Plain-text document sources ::
******************************
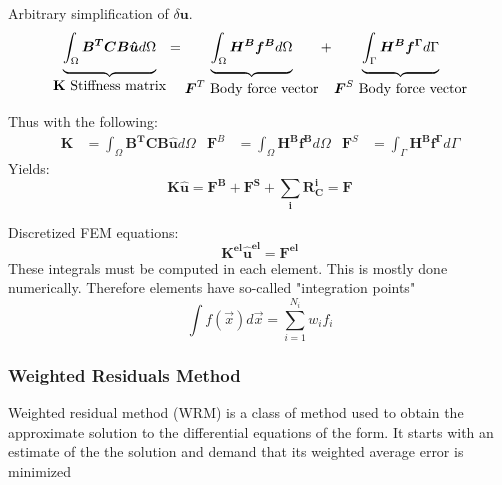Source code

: Arbitrary simplification of $\delta \textbf{u}$.
\begin{equation}
\underbrace{	\int_{\Omega} \boldsymbol{B^TCB}\boldsymbol{\hat{u}} d \Omega \rule[-12pt]{0pt}{5pt}}_{\mbox{\textbf{K} Stiffness matrix}}
=
\underbrace{	\int_{\Omega}\boldsymbol{H^{B} f^B } d\Omega \rule[-12pt]{0pt}{5pt}}_{\mbox{$\boldsymbol{F}^T$ Body force vector}}
+ 
\underbrace{	\int_{\Gamma} \boldsymbol{ H^{B} f^{\Gamma} } d\Gamma \rule[-12pt]{0pt}{5pt}}_{\mbox{$\boldsymbol{F}^S$ Body force vector}}
\end{equation}

Thus with the following:
\begin{align*}
\boldsymbol{K}&=\int_{\Omega} \boldsymbol{B^TCB}\boldsymbol{\hat{u}} d \Omega &	\boldsymbol{F}^B&=\int_{\Omega}\boldsymbol{H^{B} f^B } d\Omega & \boldsymbol{F}^S&=\int_{\Gamma} \boldsymbol{ H^{B} f^{\Gamma} } d\Gamma
\end{align*}
Yields:
\begin{equation}
\boldsymbol{K \hat{u}= F^B + F^S + \sum_{i} R_{C}^{i}= F}
\end{equation}


Discretized FEM equations:
\begin{equation}
\boldsymbol{K^{el} \hat{u}^{el}= F^{el}}
\end{equation}
These integrals must be computed in each element. This is mostly done numerically. Therefore elements have so-called "integration points"
\begin{equation}
\int f(\vec{x})d\vec{x}=\sum_{i=1}^{N_i}w_if_i
\end{equation}

\subsubsection{Weighted Residuals Method}
Weighted residual method (WRM) is a class of method used to obtain the approximate solution
to the differential equations of the form. It starts with an estimate of the the solution and demand that its weighted average error is minimized

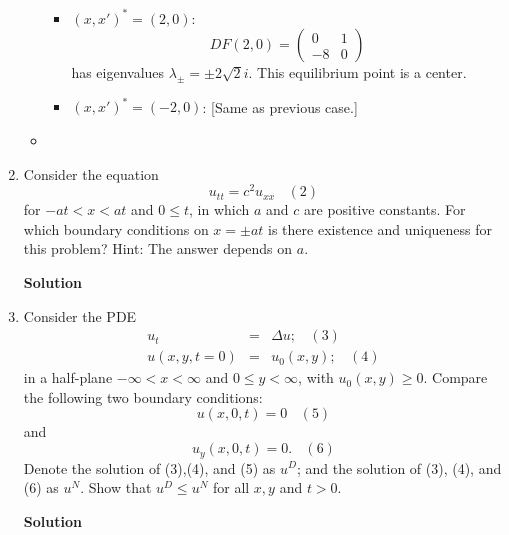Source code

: \documentclass{article}
\begin{document}
\begin{enumerate}
\begin{itemize}
\begin{itemize}
\item \((x,x')^* = (2,0)\):
\[DF(2,0) = \left( \begin{array}{cc} 0 & 1 \\ -8 & 0 \end{array} \right)\]
has eigenvalues \(\lambda_{\pm} = \pm 2 \sqrt{2} i\).  This equilibrium point is a center.

\item \((x,x')^* = (-2,0)\):  [Same as previous case.]

\end{itemize}

\item

\end{itemize}



\item Consider the equation
\[u_{tt} = c^2 u_{xx} \ \ \ \ (2)\]
for \(-a t < x < a t\) and \(0 \leq t\), in which \(a\) and \(c\) are positive constants.  For which boundary conditions on \(x = \pm a t\) is there existence and uniqueness for this problem?  Hint:  The answer depends on \(a\).

{\bf Solution}





\item Consider the PDE
\begin{eqnarray*}
u_t & = & \Delta u; \ \ \ \ (3) \\
u(x,y,t = 0) & = & u_0(x,y); \ \ \ \ (4)
\end{eqnarray*}
in a half-plane \(-\infty < x < \infty\) and \(0 \leq y < \infty\), with \(u_0(x,y) \geq 0\).  Compare the following two boundary conditions:
\[u(x,0,t) = 0 \ \ \ \ (5)\]
and
\[u_y(x,0,t) = 0. \ \ \ \ (6)\]
Denote the solution of (3),(4), and (5) as \(u^D\); and the solution of (3), (4), and (6) as \(u^N\).  Show that \(u^D \leq u^N\) for all \(x,y\) and \(t > 0\).

{\bf Solution}


\end{enumerate}
\end{document}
******************************
Action item :: Copy each line above that contains the string "conditions".

Task response ::
for \(-a t < x < a t\) and \(0 \leq t\), in which \(a\) and \(c\) are positive constants.  For which boundary conditions on \(x = \pm a t\) is there existence and uniqueness for this problem?  Hint:  The answer depends on \(a\).
in a half-plane \(-\infty < x < \infty\) and \(0 \leq y < \infty\), with \(u_0(x,y) \geq 0\).  Compare the following two boundary conditions:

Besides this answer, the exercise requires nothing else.